◆ **WHAT YOU SHOULD DO**
Search the listing below for the line containing "The 6.8’’ Dot". From there through the line containing "Infinix Hot 10T has a 90Hz", transcribe every line exactly, both ends included.

◆ **TASK DATA**
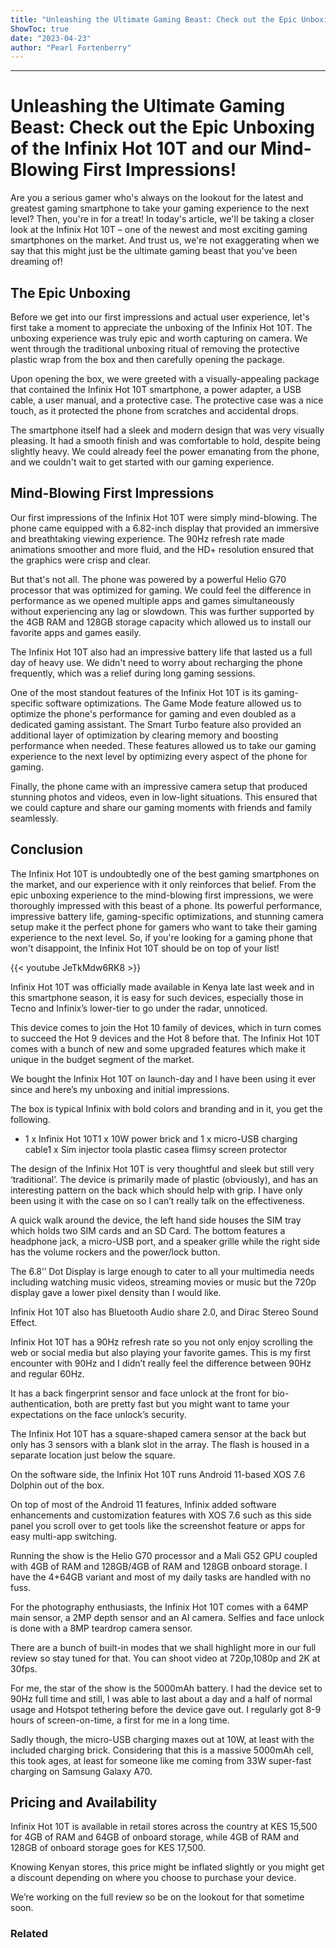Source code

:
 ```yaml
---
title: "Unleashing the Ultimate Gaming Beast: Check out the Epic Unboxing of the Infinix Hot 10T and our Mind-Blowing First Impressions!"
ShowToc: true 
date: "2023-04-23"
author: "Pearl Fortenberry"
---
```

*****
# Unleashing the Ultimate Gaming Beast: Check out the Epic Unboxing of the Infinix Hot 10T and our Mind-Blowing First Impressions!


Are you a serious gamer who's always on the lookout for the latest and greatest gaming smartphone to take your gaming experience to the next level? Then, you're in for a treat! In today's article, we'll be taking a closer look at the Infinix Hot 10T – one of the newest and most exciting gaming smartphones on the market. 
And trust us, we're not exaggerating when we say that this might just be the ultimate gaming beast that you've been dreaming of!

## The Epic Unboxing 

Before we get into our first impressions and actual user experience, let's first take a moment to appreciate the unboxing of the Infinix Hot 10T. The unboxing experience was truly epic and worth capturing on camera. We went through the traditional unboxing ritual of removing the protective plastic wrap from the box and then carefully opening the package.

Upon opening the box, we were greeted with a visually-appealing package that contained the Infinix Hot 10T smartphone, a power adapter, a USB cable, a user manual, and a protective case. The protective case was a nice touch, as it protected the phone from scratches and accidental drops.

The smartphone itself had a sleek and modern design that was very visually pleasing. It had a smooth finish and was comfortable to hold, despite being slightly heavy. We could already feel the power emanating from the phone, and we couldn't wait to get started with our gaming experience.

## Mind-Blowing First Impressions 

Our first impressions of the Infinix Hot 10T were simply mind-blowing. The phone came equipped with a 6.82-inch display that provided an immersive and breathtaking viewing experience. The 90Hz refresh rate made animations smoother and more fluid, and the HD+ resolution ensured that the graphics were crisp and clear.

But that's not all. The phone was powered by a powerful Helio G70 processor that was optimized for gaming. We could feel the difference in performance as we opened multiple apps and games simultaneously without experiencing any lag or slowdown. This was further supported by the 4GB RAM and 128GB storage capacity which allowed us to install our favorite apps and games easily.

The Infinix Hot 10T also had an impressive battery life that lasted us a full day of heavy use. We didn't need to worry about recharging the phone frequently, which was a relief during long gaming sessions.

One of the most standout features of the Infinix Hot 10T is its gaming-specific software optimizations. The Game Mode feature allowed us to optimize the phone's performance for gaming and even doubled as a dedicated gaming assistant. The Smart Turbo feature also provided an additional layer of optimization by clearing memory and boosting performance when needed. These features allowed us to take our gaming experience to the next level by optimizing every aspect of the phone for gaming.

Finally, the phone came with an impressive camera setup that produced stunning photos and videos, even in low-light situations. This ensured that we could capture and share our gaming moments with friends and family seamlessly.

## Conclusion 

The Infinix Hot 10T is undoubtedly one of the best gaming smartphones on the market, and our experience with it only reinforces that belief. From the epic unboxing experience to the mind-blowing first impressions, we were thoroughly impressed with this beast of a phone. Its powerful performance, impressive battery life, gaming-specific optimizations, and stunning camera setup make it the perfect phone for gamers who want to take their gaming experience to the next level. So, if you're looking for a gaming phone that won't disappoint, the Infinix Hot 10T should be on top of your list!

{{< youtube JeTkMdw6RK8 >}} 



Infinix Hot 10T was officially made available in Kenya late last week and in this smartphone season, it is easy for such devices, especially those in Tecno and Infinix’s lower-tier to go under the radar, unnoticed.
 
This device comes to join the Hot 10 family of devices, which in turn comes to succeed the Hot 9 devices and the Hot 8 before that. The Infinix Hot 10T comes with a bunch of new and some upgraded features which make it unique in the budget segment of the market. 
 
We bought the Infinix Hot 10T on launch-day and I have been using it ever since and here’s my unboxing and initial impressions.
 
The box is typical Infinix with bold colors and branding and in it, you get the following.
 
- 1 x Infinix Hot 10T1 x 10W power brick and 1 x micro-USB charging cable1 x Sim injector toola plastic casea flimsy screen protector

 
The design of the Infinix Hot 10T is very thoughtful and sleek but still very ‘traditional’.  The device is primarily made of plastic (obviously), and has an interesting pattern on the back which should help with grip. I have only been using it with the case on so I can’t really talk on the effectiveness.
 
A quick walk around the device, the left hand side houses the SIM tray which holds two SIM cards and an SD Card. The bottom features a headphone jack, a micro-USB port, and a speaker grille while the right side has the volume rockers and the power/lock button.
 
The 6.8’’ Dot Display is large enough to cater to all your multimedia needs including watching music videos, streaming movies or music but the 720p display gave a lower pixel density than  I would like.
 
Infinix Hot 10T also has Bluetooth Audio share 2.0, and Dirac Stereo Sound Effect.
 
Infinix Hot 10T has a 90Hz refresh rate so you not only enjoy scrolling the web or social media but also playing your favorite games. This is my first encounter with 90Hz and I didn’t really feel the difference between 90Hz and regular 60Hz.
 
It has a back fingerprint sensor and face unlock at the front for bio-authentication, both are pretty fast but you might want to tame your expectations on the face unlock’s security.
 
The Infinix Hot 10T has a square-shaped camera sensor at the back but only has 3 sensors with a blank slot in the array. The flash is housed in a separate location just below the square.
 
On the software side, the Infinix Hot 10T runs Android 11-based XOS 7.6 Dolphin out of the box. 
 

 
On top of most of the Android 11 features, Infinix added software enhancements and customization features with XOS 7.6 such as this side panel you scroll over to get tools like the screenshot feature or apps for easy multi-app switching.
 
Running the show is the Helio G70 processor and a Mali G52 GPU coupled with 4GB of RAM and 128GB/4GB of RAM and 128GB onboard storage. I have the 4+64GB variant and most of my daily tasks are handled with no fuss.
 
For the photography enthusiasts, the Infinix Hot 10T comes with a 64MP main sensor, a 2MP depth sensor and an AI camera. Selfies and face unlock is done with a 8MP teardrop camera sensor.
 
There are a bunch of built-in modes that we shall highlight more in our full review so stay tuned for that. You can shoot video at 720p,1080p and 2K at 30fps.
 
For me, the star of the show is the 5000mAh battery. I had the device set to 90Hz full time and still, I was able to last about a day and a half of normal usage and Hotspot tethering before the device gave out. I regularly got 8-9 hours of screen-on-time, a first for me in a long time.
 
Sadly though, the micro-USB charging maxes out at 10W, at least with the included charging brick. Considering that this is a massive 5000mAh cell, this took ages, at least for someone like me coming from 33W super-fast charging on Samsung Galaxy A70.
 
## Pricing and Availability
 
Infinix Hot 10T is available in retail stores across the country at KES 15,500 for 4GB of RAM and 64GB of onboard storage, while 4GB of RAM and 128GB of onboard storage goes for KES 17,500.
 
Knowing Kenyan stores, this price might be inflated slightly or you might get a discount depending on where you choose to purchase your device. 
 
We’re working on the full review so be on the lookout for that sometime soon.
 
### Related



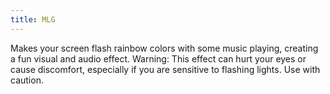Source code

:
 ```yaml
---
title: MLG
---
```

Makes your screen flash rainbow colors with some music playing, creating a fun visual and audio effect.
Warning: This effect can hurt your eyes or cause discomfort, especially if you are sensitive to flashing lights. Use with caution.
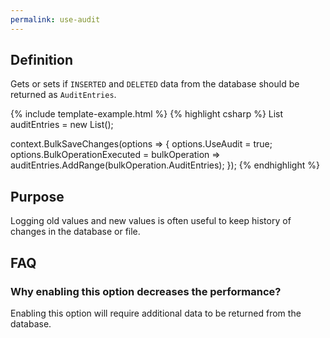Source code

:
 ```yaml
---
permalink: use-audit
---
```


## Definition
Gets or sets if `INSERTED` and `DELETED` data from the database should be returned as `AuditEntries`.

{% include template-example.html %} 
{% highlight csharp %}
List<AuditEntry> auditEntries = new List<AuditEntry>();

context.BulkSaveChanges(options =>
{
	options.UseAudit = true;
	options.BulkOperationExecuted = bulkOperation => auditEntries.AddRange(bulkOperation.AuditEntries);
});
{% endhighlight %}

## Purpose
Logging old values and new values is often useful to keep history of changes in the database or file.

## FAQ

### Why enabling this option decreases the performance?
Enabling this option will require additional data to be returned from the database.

◆ **ANSWER SECTION**
The 6.8’’ Dot Display is large enough to cater to all your multimedia needs including watching music videos, streaming movies or music but the 720p display gave a lower pixel density than  I would like.
 
Infinix Hot 10T also has Bluetooth Audio share 2.0, and Dirac Stereo Sound Effect.
 
Infinix Hot 10T has a 90Hz refresh rate so you not only enjoy scrolling the web or social media but also playing your favorite games. This is my first encounter with 90Hz and I didn’t really feel the difference between 90Hz and regular 60Hz.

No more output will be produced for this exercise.